----- "Grant McWilliams" grantmasterflash@gmail.com wrote:
He had a two drive RAID 1 drives and at least one of them failed but he didn't have any notification software set up to let him know that it had failed. And since that's the case he didn't know if both drives had failed or not. I wonder why he things software RAID would be a) more reliable b) fix itself magically without telling him. He never did say if he was able to use the second disk. I have 75 machines with 3ware controllers and on the very rare occasion that a controller fails you plug in another one and boot up.
I have a pile of various RAID controllers from 3ware, Promise, LSI, the utter garbage that older PERCs were, etc. that have pissed me off by randomly dropping disks, not rebuilding or detecting its own disks, hanging, etc. and very importantly, not allowing me to move disks between machines. That being said, I still have two 3ware cards and some LSI that are fine, but most of my arrays are software. Anecdotal evidence aside, unless you know what kind of performance you need, you have usage metrics, and you know how to benchmark properly, you probably don't need the risk and marginal performance improvement of some extra hardware.

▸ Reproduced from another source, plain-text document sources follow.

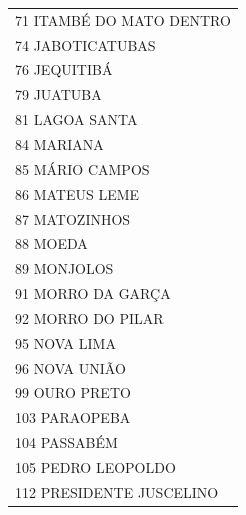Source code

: \documentclass{article}
\begin{document}
\begin{longtable}[c]{m{18cm}}
\multicolumn{1}{l}{ \hspace{2em} 71 ITAMBÉ DO MATO DENTRO } \\
\multicolumn{1}{l}{ \hspace{2em} 74 JABOTICATUBAS } \\
\multicolumn{1}{l}{ \hspace{2em} 76 JEQUITIBÁ } \\
\multicolumn{1}{l}{ \hspace{2em} 79 JUATUBA } \\
\multicolumn{1}{l}{ \hspace{2em} 81 LAGOA SANTA } \\
\multicolumn{1}{l}{ \hspace{2em} 84 MARIANA } \\
\multicolumn{1}{l}{ \hspace{2em} 85 MÁRIO CAMPOS } \\
\multicolumn{1}{l}{ \hspace{2em} 86 MATEUS LEME } \\
\multicolumn{1}{l}{ \hspace{2em} 87 MATOZINHOS } \\
\multicolumn{1}{l}{ \hspace{2em} 88 MOEDA } \\
\multicolumn{1}{l}{ \hspace{2em} 89 MONJOLOS } \\
\multicolumn{1}{l}{ \hspace{2em} 91 MORRO DA GARÇA } \\
\multicolumn{1}{l}{ \hspace{2em} 92 MORRO DO PILAR } \\
\multicolumn{1}{l}{ \hspace{2em} 95 NOVA LIMA } \\
\multicolumn{1}{l}{ \hspace{2em} 96 NOVA UNIÃO } \\
\multicolumn{1}{l}{ \hspace{2em} 99 OURO PRETO } \\
\multicolumn{1}{l}{ \hspace{2em} 103 PARAOPEBA } \\
\multicolumn{1}{l}{ \hspace{2em} 104 PASSABÉM } \\
\multicolumn{1}{l}{ \hspace{2em} 105 PEDRO LEOPOLDO } \\
\multicolumn{1}{l}{ \hspace{2em} 112 PRESIDENTE JUSCELINO } \\

\end{longtable}
\end{document}
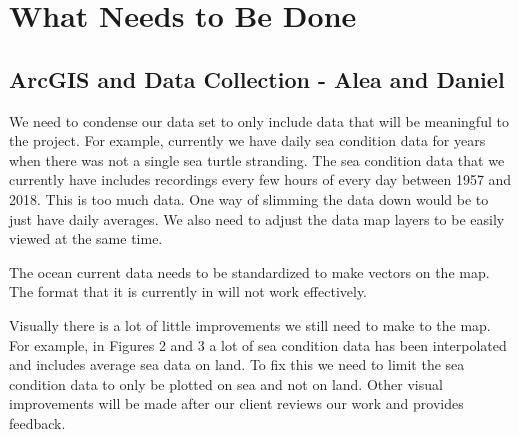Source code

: \documentclass[onecolumn, draftclsnofoot,10pt, compsoc]{IEEEtran}
\begin{document}
\section{What Needs to Be Done}

\subsection{ArcGIS and Data Collection - Alea and Daniel} 
\par We need to condense our data set to only include data that will be meaningful to the project. For example, currently we have daily sea condition data for years when there was not a single sea turtle stranding. The sea condition data that we currently have includes recordings every few hours of every day between 1957 and 2018. This is too much data. One way of slimming the data down would be to just have daily averages.  We also need to adjust the data map layers to be easily viewed at the same time.
\par The ocean current data needs to be standardized to make vectors on the map.  The format that it is currently in will not work effectively.

\par Visually there is a lot of little improvements we still need to make to the map. For example, in Figures 2 and 3 a lot of sea condition data has been interpolated and includes average sea data on land. To fix this we need to limit the sea condition data to only be plotted on sea and not on land. Other visual improvements will be made after our client reviews our work and provides feedback. 
\end{document}
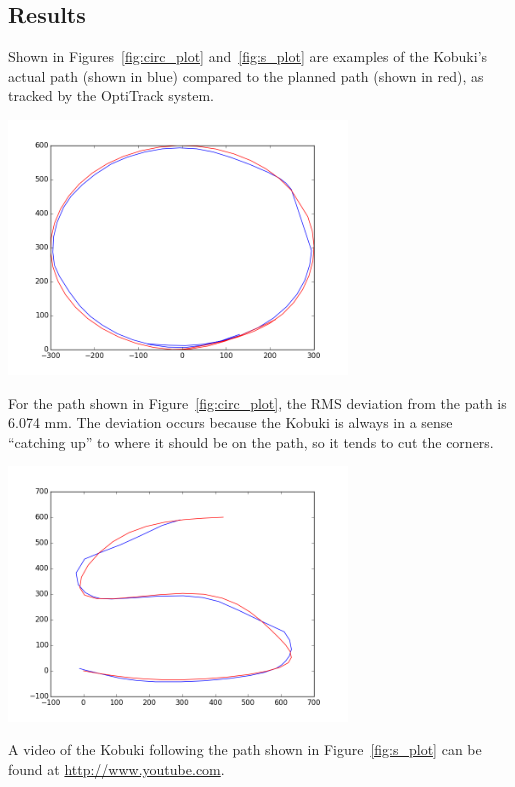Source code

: \documentclass[10pt]{article}
\newenvironment{Figure}
  {\par\medskip\noindent\minipage{\linewidth}}
  {\endminipage\par\medskip}
\begin{document}
\begin{multicols*}{2}
  \section*{Results}
  Shown in Figures~\ref{fig:circ_plot} and~\ref{fig:s_plot} are examples of the
  Kobuki's actual path (shown in blue) compared to the planned path (shown in
  red), as tracked by the OptiTrack system.
  \begin{Figure}
    \includegraphics[width=9cm]{../plots/circle_plot.png}
    \label{fig:circ_plot}
  \end{Figure}

  For the path shown in Figure~\ref{fig:circ_plot}, the RMS deviation from the
  path is 6.074 mm. The deviation occurs because the Kobuki is always in a sense
  ``catching up'' to where it should be on the path, so it tends to cut the
  corners.

  \begin{Figure}
    \includegraphics[width=9cm]{../plots/s_plot.png}
     \label{fig:s_plot}
  \end{Figure}

  A video of the Kobuki following the path shown in Figure~\ref{fig:s_plot} can
  be found at \url{http://www.youtube.com}.


\end{multicols*}
\end{document}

(This was originally about fakeraid, wasn't it?)
I don't use software RAID in any sort of production environment unless it's RAID 0 and I don't care about the data at all. I've also tested the speed between Hardware and Software RAID 5 and no matter how many CPUs you throw at it the hardware will win.

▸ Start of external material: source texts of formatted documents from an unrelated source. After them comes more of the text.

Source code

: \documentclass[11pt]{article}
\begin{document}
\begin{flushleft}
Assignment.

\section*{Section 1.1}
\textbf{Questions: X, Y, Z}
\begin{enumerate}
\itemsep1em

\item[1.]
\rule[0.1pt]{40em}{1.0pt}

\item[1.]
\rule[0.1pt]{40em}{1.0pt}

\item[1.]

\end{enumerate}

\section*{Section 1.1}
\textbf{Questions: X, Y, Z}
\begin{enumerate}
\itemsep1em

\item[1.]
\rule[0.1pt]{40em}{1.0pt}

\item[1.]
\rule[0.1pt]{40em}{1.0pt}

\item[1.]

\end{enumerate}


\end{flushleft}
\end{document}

I don't allow RAID 5, so the increased checksum processing performance doesn't have any bearing on my choices. :)
Even in the case when a 3ware RAID controller only has one drive plugged in it will beat a single drive plugged into the motherboard if applications are requesting dissimilar data. One stream from an MD0 RAID 0 will be as fast as one stream from a Hardware RAID 0. Multiple streams of dissimilar data will be much faster on the Hardware RAID controller due to controller caching.
True. That probably falls under be the aforementioned "need". :) You can't beat the performance of a cache, although the Linux filesystem cache will perform reasonably well. If you're using something like an ACID compliant DB, you'll want the battery backed hardware cache for any sizable amount of I/O. Discussing performance without discussing benchmark methodology is annoying and often useless, but if you want to go down that route...
(Also, your use case is contrary to your storage design. You would use RAID 0 for serial access and something parallel for random access. Yes, a Ford Explorer doesn't hug corners at 120 mph.)